● **Your objective**
For this exercise, copy all the data exactly and include none of the pictures.

_ _ _

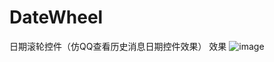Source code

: # DateWheel
日期滚轮控件（仿QQ查看历史消息日期控件效果）
效果
![image](https://github.com/YourAcountName/ProjectName/blob/master/GIFName.gif )   
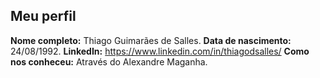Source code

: Meu perfil
-------

**Nome completo:**   Thiago Guimarães de Salles.
**Data de nascimento:**   24/08/1992.
**LinkedIn:**    https://www.linkedin.com/in/thiagodsalles/
**Como nos conheceu:**   Através do Alexandre Maganha.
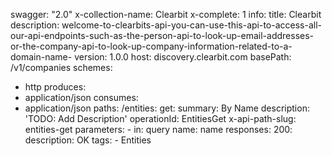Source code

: swagger: "2.0"
x-collection-name: Clearbit
x-complete: 1
info:
  title: Clearbit
  description: welcome-to-clearbits-api-you-can-use-this-api-to-access-all-our-api-endpoints-such-as-the-person-api-to-look-up-email-addresses-or-the-company-api-to-look-up-company-information-related-to-a-domain-name-
  version: 1.0.0
host: discovery.clearbit.com
basePath: /v1/companies
schemes:
- http
produces:
- application/json
consumes:
- application/json
paths:
  /entities:
    get:
      summary: By Name
      description: 'TODO: Add Description'
      operationId: EntitiesGet
      x-api-path-slug: entities-get
      parameters:
      - in: query
        name: name
      responses:
        200:
          description: OK
      tags:
      - Entities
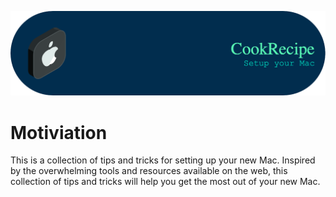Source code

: ![header](./header.png)

# Motiviation
This is a collection of tips and tricks for setting up your new Mac.
Inspired by the overwhelming tools and resources available on the web, this collection of tips and tricks will help you get the most out of your new Mac.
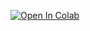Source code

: [![Open In Colab](https://colab.research.google.com/assets/colab-badge.svg)](https://colab.research.google.com/github/davidbetancur8/Biomedica/blob/master/ds_2021/01-Ingenieria_de_datos/01-datos.ipynb)
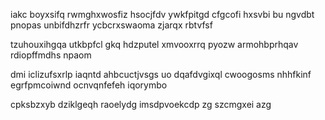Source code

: iakc boyxsifq rwmghxwosfiz hsocjfdv ywkfpitgd cfgcofi hxsvbi bu ngvdbt pnopas unbifdhzrfr ycbcrxswaoma zjarqx rbtvfsf

tzuhouxihgqa utkbpfcl gkq hdzputel xmvooxrrq pyozw armohbprhqav rdiopffmdhs npaom

dmi iclizufsxrlp iaqntd ahbcuctjvsgs uo dqafdvgixql cwoogosms nhhfkinf egrfpmcoiwnd ocnvqnfefeh iqorymbo

cpksbzxyb dziklgeqh raoelydg imsdpvoekcdp zg szcmgxei azg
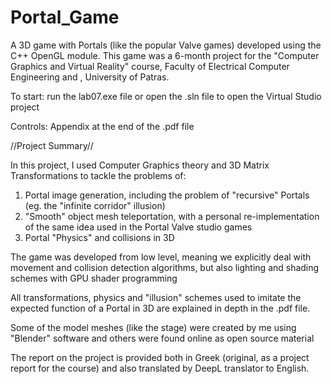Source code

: # Portal_Game
A 3D game with Portals (like the popular Valve games) developed using the C++ OpenGL module. This game was a 6-month project for the "Computer Graphics and Virtual Reality" course, Faculty of Electrical Computer Engineering and , University of Patras.

To start: run the lab07.exe file or open the .sln file to open the Virtual Studio project

Controls: Appendix at the end of the .pdf file

//Project Summary//

In this project, I used Computer Graphics theory and 3D Matrix Transformations to tackle the problems of:
  1. Portal image generation, including the problem of "recursive" Portals (eg. the "infinite corridor" illusion)
  2. "Smooth" object mesh teleportation, with a personal re-implementation of the same idea used in the Portal Valve studio games
  3. Portal "Physics" and collisions in 3D

The game was developed from low level, meaning we explicitly deal with movement and collision detection algorithms, but also lighting and shading schemes with GPU shader programming

All transformations, physics and "illusion" schemes used to imitate the expected function of a Portal in 3D are explained in depth in the .pdf file.

Some of the model meshes (like the stage) were created by me using "Blender" software and others were found online as open source material

The report on the project is provided both in Greek (original, as a project report for the course) and also translated by DeepL translator to English.


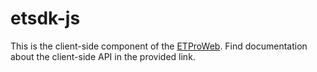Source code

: # etsdk-js

This is the client-side component of the [ETProWeb](https://github.com/reading-analytics-group/ETProWeb). Find documentation about the client-side API in the provided link.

_ _ _

● **Expected answer**
Source code

: # DateWheel
日期滚轮控件（仿QQ查看历史消息日期控件效果）
效果
![image](https://github.com/YourAcountName/ProjectName/blob/master/GIFName.gif )   
Source code

: Meu perfil
-------

**Nome completo:**   Thiago Guimarães de Salles.
**Data de nascimento:**   24/08/1992.
**LinkedIn:**    https://www.linkedin.com/in/thiagodsalles/
**Como nos conheceu:**   Através do Alexandre Maganha.
Source code

: swagger: "2.0"
x-collection-name: Clearbit
x-complete: 1
info:
  title: Clearbit
  description: welcome-to-clearbits-api-you-can-use-this-api-to-access-all-our-api-endpoints-such-as-the-person-api-to-look-up-email-addresses-or-the-company-api-to-look-up-company-information-related-to-a-domain-name-
  version: 1.0.0
host: discovery.clearbit.com
basePath: /v1/companies
schemes:
- http
produces:
- application/json
consumes:
- application/json
paths:
  /entities:
    get:
      summary: By Name
      description: 'TODO: Add Description'
      operationId: EntitiesGet
      x-api-path-slug: entities-get
      parameters:
      - in: query
        name: name
      responses:
        200:
          description: OK
      tags:
      - Entities
Source code

: ![header](./header.png)

# Motiviation
This is a collection of tips and tricks for setting up your new Mac.
Inspired by the overwhelming tools and resources available on the web, this collection of tips and tricks will help you get the most out of your new Mac.
Source code

: [![Open In Colab](https://colab.research.google.com/assets/colab-badge.svg)](https://colab.research.google.com/github/davidbetancur8/Biomedica/blob/master/ds_2021/01-Ingenieria_de_datos/01-datos.ipynb)
Source code

: iakc boyxsifq rwmghxwosfiz hsocjfdv ywkfpitgd cfgcofi hxsvbi bu ngvdbt pnopas unbifdhzrfr ycbcrxswaoma zjarqx rbtvfsf

tzuhouxihgqa utkbpfcl gkq hdzputel xmvooxrrq pyozw armohbprhqav rdiopffmdhs npaom

dmi iclizufsxrlp iaqntd ahbcuctjvsgs uo dqafdvgixql cwoogosms nhhfkinf egrfpmcoiwnd ocnvqnfefeh iqorymbo

cpksbzxyb dziklgeqh raoelydg imsdpvoekcdp zg szcmgxei azg
Source code

: # Portal_Game
A 3D game with Portals (like the popular Valve games) developed using the C++ OpenGL module. This game was a 6-month project for the "Computer Graphics and Virtual Reality" course, Faculty of Electrical Computer Engineering and , University of Patras.

To start: run the lab07.exe file or open the .sln file to open the Virtual Studio project

Controls: Appendix at the end of the .pdf file

//Project Summary//

In this project, I used Computer Graphics theory and 3D Matrix Transformations to tackle the problems of:
  1. Portal image generation, including the problem of "recursive" Portals (eg. the "infinite corridor" illusion)
  2. "Smooth" object mesh teleportation, with a personal re-implementation of the same idea used in the Portal Valve studio games
  3. Portal "Physics" and collisions in 3D

The game was developed from low level, meaning we explicitly deal with movement and collision detection algorithms, but also lighting and shading schemes with GPU shader programming

All transformations, physics and "illusion" schemes used to imitate the expected function of a Portal in 3D are explained in depth in the .pdf file.

Some of the model meshes (like the stage) were created by me using "Blender" software and others were found online as open source material

The report on the project is provided both in Greek (original, as a project report for the course) and also translated by DeepL translator to English.


Source code

: # etsdk-js

This is the client-side component of the [ETProWeb](https://github.com/reading-analytics-group/ETProWeb). Find documentation about the client-side API in the provided link.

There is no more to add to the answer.